---------- Data section
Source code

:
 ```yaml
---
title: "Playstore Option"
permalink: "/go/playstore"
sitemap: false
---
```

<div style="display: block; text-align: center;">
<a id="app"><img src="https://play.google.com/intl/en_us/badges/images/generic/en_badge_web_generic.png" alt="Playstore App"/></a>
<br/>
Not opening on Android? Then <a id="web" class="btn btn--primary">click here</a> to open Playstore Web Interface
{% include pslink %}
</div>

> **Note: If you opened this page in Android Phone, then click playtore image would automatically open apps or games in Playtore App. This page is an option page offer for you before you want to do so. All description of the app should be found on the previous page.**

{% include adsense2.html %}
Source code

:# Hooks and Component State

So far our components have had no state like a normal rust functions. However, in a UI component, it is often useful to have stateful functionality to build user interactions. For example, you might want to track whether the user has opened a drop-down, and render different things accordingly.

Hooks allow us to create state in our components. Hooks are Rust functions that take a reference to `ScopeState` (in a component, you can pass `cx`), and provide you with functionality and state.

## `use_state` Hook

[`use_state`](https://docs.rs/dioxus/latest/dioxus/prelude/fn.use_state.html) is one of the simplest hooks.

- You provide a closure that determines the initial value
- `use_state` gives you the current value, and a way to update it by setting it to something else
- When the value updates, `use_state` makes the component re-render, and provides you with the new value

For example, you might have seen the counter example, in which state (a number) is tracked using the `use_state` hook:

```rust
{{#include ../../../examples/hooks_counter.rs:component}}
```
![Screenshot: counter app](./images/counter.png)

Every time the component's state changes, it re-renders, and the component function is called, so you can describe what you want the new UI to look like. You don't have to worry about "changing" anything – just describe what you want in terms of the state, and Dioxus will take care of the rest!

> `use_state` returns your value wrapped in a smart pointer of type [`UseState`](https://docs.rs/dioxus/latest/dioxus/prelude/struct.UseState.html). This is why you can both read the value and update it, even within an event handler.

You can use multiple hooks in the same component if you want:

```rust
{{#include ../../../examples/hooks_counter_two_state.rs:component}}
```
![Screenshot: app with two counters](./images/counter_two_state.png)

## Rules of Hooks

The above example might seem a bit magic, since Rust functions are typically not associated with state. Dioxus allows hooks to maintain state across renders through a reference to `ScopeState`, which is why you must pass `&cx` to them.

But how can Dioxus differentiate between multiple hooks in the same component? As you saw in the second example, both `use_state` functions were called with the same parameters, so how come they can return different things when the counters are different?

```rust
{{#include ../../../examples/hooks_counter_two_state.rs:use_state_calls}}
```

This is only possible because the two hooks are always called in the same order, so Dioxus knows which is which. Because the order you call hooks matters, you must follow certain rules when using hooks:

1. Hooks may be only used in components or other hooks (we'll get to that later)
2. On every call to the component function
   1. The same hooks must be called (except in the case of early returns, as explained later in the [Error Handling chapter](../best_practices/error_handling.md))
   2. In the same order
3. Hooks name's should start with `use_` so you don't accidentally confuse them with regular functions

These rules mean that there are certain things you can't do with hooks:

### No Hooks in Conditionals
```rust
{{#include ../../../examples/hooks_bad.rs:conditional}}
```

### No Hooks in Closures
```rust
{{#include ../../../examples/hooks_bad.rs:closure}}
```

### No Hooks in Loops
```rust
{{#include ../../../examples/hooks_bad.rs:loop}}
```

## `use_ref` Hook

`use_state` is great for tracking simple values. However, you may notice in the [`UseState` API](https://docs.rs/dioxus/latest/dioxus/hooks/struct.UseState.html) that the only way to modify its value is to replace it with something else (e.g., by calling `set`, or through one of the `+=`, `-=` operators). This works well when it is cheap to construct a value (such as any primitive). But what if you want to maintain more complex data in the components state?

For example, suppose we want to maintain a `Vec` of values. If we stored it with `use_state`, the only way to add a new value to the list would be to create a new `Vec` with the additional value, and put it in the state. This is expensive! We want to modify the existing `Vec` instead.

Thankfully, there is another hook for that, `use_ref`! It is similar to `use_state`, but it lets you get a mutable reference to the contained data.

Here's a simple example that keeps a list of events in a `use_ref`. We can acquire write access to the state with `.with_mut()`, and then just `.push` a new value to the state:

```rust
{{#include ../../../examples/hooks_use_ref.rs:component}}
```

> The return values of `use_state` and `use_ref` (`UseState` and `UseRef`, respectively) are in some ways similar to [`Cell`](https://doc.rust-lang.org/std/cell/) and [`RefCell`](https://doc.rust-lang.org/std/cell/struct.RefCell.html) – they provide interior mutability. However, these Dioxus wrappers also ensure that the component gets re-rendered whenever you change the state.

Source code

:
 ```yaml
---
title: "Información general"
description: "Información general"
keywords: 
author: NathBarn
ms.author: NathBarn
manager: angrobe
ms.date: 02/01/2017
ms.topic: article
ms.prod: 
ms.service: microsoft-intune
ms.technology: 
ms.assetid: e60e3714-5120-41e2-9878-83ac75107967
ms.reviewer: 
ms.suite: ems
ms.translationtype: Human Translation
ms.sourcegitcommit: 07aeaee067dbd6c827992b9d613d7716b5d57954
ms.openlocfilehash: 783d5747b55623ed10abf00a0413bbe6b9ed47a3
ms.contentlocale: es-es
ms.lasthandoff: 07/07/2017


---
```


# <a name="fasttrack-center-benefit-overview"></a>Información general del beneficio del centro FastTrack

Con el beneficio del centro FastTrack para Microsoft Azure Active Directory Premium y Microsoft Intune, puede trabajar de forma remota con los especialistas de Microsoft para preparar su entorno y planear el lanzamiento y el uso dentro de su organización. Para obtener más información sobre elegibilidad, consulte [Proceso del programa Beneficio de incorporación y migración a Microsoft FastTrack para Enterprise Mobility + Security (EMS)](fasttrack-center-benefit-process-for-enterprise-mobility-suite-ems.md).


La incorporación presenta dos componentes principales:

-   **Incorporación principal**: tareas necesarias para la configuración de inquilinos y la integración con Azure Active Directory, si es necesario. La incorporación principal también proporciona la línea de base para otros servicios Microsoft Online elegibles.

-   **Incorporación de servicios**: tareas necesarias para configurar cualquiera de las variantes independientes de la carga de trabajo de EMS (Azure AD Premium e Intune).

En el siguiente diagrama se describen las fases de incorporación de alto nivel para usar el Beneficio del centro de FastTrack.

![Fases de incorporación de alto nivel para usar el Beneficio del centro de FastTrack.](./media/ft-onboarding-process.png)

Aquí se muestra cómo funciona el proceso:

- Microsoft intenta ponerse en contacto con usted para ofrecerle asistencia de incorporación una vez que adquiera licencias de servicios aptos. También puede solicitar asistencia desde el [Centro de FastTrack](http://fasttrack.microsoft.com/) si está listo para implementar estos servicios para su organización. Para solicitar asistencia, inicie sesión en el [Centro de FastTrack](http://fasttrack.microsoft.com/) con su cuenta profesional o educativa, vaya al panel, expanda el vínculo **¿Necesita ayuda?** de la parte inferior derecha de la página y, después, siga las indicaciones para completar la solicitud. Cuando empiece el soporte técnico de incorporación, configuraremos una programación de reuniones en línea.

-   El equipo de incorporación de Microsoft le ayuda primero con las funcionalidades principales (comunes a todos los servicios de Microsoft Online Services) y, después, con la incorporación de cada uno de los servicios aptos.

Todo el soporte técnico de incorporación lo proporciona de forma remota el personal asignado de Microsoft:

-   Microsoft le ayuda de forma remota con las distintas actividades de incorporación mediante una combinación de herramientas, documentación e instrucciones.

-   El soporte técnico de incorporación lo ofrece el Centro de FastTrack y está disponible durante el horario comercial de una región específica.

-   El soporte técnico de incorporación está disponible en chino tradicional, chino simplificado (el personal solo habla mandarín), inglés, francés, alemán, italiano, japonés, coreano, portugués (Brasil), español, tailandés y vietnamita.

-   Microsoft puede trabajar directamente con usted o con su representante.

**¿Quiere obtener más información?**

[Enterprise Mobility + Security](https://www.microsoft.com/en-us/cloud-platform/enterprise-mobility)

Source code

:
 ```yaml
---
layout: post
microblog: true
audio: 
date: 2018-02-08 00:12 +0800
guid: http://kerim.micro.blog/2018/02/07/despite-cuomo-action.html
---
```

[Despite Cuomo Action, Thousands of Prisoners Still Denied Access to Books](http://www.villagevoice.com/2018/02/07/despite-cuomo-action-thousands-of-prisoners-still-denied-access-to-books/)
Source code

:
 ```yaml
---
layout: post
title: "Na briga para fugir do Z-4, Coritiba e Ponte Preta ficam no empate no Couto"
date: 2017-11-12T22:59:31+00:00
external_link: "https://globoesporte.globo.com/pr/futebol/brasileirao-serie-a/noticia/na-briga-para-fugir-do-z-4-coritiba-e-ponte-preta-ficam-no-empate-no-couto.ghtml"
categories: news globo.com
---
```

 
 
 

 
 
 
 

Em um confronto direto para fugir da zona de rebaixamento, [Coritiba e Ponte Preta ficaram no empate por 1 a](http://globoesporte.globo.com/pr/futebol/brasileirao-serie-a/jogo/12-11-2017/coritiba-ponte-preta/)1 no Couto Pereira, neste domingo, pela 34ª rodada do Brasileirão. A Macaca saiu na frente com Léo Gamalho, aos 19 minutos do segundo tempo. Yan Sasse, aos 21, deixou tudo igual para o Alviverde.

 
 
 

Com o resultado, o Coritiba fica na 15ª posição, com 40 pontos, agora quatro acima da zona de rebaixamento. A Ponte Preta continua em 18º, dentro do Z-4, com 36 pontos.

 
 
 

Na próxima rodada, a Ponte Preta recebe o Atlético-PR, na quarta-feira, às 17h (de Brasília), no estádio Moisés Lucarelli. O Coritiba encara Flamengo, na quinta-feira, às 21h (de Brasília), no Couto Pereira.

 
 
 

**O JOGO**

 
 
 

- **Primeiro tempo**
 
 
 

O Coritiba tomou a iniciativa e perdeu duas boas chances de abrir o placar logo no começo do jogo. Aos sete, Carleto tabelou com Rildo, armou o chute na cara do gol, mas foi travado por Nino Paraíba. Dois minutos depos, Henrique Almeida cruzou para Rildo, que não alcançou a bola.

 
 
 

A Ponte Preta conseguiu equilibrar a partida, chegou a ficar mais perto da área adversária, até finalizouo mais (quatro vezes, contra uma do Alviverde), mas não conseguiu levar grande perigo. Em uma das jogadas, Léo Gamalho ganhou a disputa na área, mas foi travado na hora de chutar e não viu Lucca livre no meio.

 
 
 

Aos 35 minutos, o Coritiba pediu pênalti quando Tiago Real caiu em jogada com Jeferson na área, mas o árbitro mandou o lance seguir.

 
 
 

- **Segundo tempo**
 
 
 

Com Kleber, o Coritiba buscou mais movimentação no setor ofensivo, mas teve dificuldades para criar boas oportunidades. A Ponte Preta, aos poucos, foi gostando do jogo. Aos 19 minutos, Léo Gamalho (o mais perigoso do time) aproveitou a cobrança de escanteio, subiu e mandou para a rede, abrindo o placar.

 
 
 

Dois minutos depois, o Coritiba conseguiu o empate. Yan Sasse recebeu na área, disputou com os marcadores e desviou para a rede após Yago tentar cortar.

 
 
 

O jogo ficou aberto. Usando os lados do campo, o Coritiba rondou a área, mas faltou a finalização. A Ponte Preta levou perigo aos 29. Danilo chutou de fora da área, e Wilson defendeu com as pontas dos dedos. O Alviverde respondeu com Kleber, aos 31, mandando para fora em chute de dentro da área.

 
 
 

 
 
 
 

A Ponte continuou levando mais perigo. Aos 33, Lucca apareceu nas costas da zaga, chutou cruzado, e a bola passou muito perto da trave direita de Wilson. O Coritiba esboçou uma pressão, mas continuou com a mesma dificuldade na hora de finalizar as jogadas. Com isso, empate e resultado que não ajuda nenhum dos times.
--------------------
Count the lines of the data that hold the word "enterprise". Report the count and nothing more.

* **Written response**: 2